Zillow determined if an average renter household saves 10% of its income, it would take about six years and five months to save enough for a 20% down payment on a typical starter home priced at roughly about $148,500 — one year longer than it would have taken five years ago.
But that is predicated on being able to locate an affordable-priced property.
Zillow added that homes priced in the bottom third of a metro area's housing stock — the range traditionally considered for starter homes aimed at first-time buyers — grew faster in May than the typical mid-market home in 42 of the 50 largest metro areas.

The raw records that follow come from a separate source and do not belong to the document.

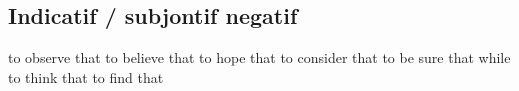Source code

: \subsection*{Indicatif / subjontif negatif}
   {to observe that}
   {to believe that}
   {to hope that}
   {to consider that}
   {to be sure that}
   {while}
   {to think that}
   {to find that}

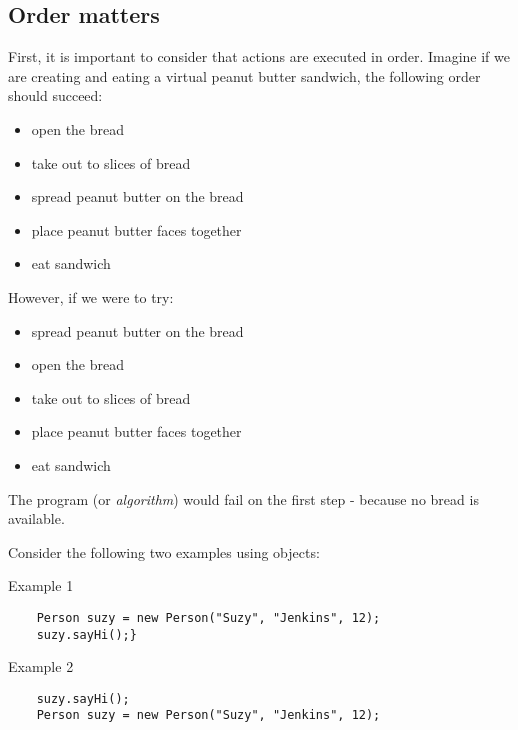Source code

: \documentclass{article}
\begin{document}
\begin{flushleft}
\subsection{Order matters}
First, it is important to consider that actions are executed in order. Imagine if we are creating and eating a virtual peanut butter sandwich, the following order should succeed:
\begin{itemize}
\item open the bread
\item take out to slices of bread
\item spread peanut butter on the bread
\item place peanut butter faces together
\item eat sandwich
\end{itemize}
However, if we were to try:
\begin{itemize}
\item spread peanut butter on the bread
\item open the bread
\item take out to slices of bread
\item place peanut butter faces together
\item eat sandwich
\end{itemize}
The program (or \emph{algorithm}) would fail on the first step - because no bread is available.\par
Consider the following two examples using objects:
\begin{tcolorbox}[enhanced,breakable, before upper={\let\clearpage\relax}, width=5in,center upper,fontupper=\bfseries,drop fuzzy shadow southeast,boxrule=0.4pt,sharp corners,colframe=aliceblue!80!black,colback=gray!10]

  {\Large Example 1}
  \begin{verbatim}
    Person suzy = new Person("Suzy", "Jenkins", 12);
    suzy.sayHi();}
  \end{verbatim}
\end{tcolorbox}



\begin{tcolorbox}[enhanced,breakable, before upper={\let\clearpage\relax}, width=5in,center upper,fontupper=\bfseries,drop fuzzy shadow southeast,boxrule=0.4pt,sharp corners,colframe=pink!80!red,colback=pink!10]
  {\Large Example 2}
  \begin{verbatim}
    suzy.sayHi();
    Person suzy = new Person("Suzy", "Jenkins", 12);
  \end{verbatim}
\end{tcolorbox}


\end{flushleft}
\end{document}
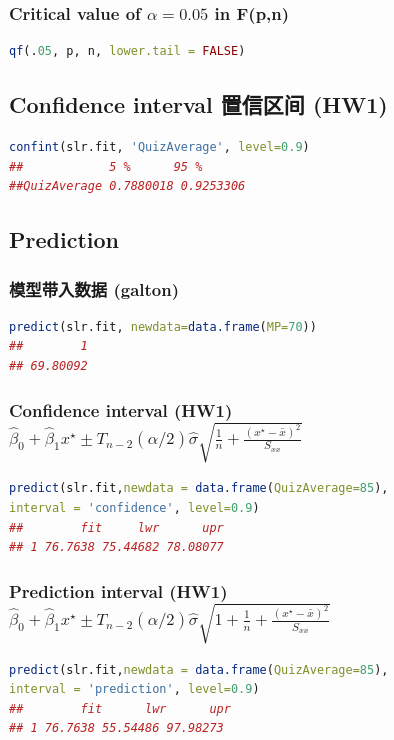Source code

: \documentclass[11pt,a4paper]{article}
\begin{document}
\subsubsection{Critical value of $\alpha=0.05$ in F(p,n)}
\begin{lstlisting}[language=R]
qf(.05, p, n, lower.tail = FALSE)
\end{lstlisting}

\subsection{Confidence interval 置信区间 (HW1)}
\begin{lstlisting}[language=R]
confint(slr.fit, 'QuizAverage', level=0.9)
##            5 %      95 %
##QuizAverage 0.7880018 0.9253306
\end{lstlisting}







\subsection{Prediction}
\subsubsection{模型带入数据 (galton)}
\begin{lstlisting}[language=R]
predict(slr.fit, newdata=data.frame(MP=70))
##        1 
## 69.80092
\end{lstlisting}
\subsubsection{Confidence interval (HW1) $
\hat{\beta}_{0}+\hat{\beta}_{1} x^{\star} \pm T_{n-2}(\alpha / 2) \hat{\sigma} \sqrt{\frac{1}{n}+\frac{\left(x^{\star}-\bar{x}\right)^{2}}{S_{x x}}}
$}
\begin{lstlisting}[language=R]
predict(slr.fit,newdata = data.frame(QuizAverage=85),
interval = 'confidence', level=0.9)
##        fit     lwr      upr
## 1 76.7638 75.44682 78.08077
\end{lstlisting}
\subsubsection{Prediction interval (HW1) $
\hat{\beta}_{0}+\hat{\beta}_{1} x^{\star} \pm T_{n-2}(\alpha / 2) \hat{\sigma} \sqrt{1+\frac{1}{n}+\frac{\left(x^{\star}-\bar{x}\right)^{2}}{S_{x x}}}
$}
\begin{lstlisting}[language=R]
predict(slr.fit,newdata = data.frame(QuizAverage=85),
interval = 'prediction', level=0.9)
##        fit      lwr      upr
## 1 76.7638 55.54486 97.98273
\end{lstlisting}
\end{document}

Those who are just starting to save may need to factor in this rapid pace of home value growth.
Furthermore, Zillow forecasted a 14.9% appreciation over the next year, which would layer an additional $369 per month into the down payment savings process.
"Without the equity from a previous home sale, first-time homebuyers face more challenges in coming up with a down payment," says Zillow economic data analyst Nicole Bachaud. "In a housing market where prices are rising at record rates, especially when compared to renter incomes, the ever-increasing sum of a 20% down payment can feel out of reach."
However, Bachaud noted "buyers who want to take advantage of today's low mortgage rates can do so without putting a full 20% down — most conventional mortgages allow as little as 3% to 5%. That lower upfront payment comes with higher monthly payments, but the opportunity to build equity can outweigh those extra costs for many."